In NYT Book Review: The Numerati
Posted Under: The Algorithm Method
As mentioned in the comments to this earlier post*, I reviewed The Numerati by Stephen Baker. That review is out, in tomorrow’s NYT Book Review section — first review I’ve done for them in years, though I used to write for them a lot. Anyway, it starts like this:
Maybe you’re the kind of person who doesn’t believe that the kind of person you are can be deduced by an algorithm and expressed through shorthand categorizations like “urban youth” or “hearth keeper.” Maybe I’d agree with you, and maybe we’re right. But the kind of people — “crack mathematicians, computer scientists and engineers” — whom Stephen Baker writes about in “The Numerati” clearly see things differently. In fact, they probably regard such skepticism as more fodder for the math-driven identity formulas they’ve created to satisfy the consumer-product companies and politicians who hire them….
Here’s the link.
[* Note: The review was already written and filed prior to that post, if that matters to you at all.]
Reader Comments
Nice review.
It is interesting how we never see the actual algorithms used by the Numerati. Not technical appendix? No greek footnotes? There is too much Numerati fawning.
I like how Baker discusses “FaceBook” on page 104. Is this a new competitor of facebook? Minor aesthetics can be a pain in the ass not only to Numerati, but to authors as well…
It makes me think of the Itchy and Scratchy World Simpsons episode where Professor Fink misprograms his robots and says “mmm I forgot to carry the 1”
Indeed, a good review. (Why aren’t you reviewing more books?)

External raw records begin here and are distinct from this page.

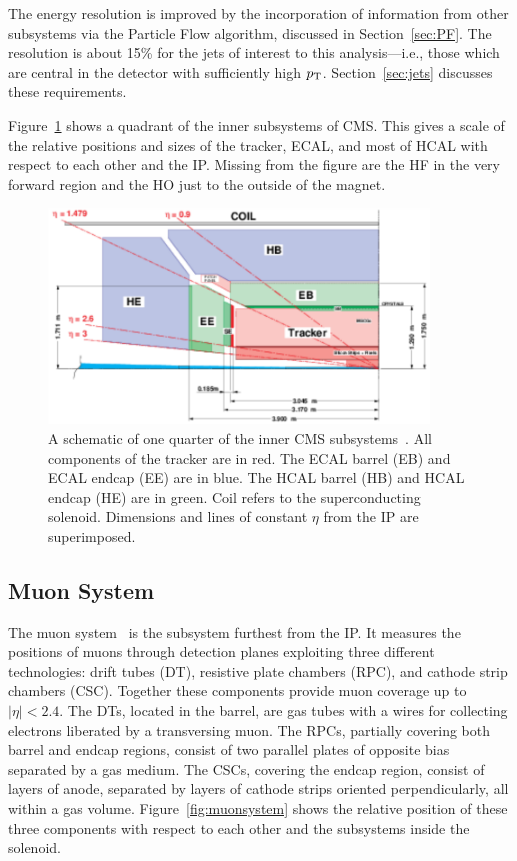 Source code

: The energy resolution is improved by the incorporation of information from other subsystems via
the Particle Flow algorithm, discussed in Section~\ref{sec:PF}.
The resolution is about 15\% for the jets of interest to this analysis---i.e., those which are central 
in the detector with
sufficiently high $p_{\rm T}$. Section~\ref{sec:jets} discusses these requirements.

Figure~\ref{fig:subsystems_inner} shows a quadrant of the inner subsystems of CMS. This gives
a scale of the relative positions and sizes of the tracker, ECAL,
and most of HCAL with respect to each other and the IP. Missing from the figure are the HF
in the very forward region and the HO just to the outside of
the magnet.

\begin{figure}[htbp!]
 \begin{center}
   \includegraphics[width=0.90\textwidth]{figures/experiment/subsystems_inner.pdf}
      \end{center}
\caption{A schematic of one quarter of the inner CMS subsystems~\cite{ecaltdr}.
All components of the tracker are in red. The ECAL barrel (EB) and ECAL endcap (EE) are in blue.
The HCAL barrel (HB) and HCAL endcap (HE) are in green. Coil refers to the superconducting solenoid.
Dimensions and lines of constant $\eta$ from the IP are superimposed.}
\label{fig:subsystems_inner}
\end{figure}


\subsection{Muon System\label{subsec:muonsystem}}

The muon system~\cite{muontdr} is the subsystem furthest from the IP. It measures the positions
of muons through detection planes exploiting three different technologies:
drift tubes (DT), resistive plate chambers (RPC), and cathode strip chambers (CSC).
Together these components provide muon coverage up to $|\eta|< 2.4$.
The DTs, located in the barrel, are gas tubes with a wires for collecting electrons liberated
by a transversing muon. The RPCs, partially covering both barrel and endcap regions, consist
of two parallel plates of opposite bias separated by a gas medium. The CSCs, covering the endcap region,
consist of layers of anode, separated by layers of cathode strips oriented perpendicularly, all
within a gas volume. Figure~\ref{fig:muonsystem} shows the relative position of these three components with respect to each other and the subsystems inside the solenoid.

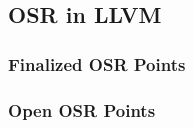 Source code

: \subsection{OSR in LLVM}

\subsubsection{Finalized OSR Points}

\subsubsection{Open OSR Points}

Funny thing is, not four pages later in the physical Book Review one finds a review of Russell Shorto’s “Descartes’ Bones” (http://www.nytimes.com/2008/11/02/books/review/Rosen-t.html?ref=books), which addresses — albeit tangentially — a lot of what the Numerati are trying to achieve. Reviewer Gary Rosen writes: “[Descartes’] mind/body distinction, Shorto notes, has long been invoked in defense of ‘an eternal realm of thought, belief and ideals that can’t be touched by the prying fingers of science.’ ”
Later: “Shorto is right about certain enduring aspects of Descartes’s thought. [He writes,] ‘We are all philosophers because our condition demands it. We live in a universe of seemingly eternal thoughts and ideas, yet simultaneously in the churning and decaying world of our bodies. The result is a nagging need to find meaning.”
The first quote might suggest the Numerati are not Cartesians — and as regards their quest, I would agree — but the latter seems to say that, deep down, we all are.
Dr. Horowitz: Yes, actual math is definitely kept to a minimum in the book. It’s interesting to speculate how someone like maybe James Gleick might have approached/evaluated the subject.
Braulio: That’s a great cross-reference! I love thinking about the subject in that context.
As for reviewing, for a long time they just stopped asking me. Then they started again but there were conflicts on the first few (books by people I knew or whatever), and finally this came along, so I said yes. I hope I get to do more again.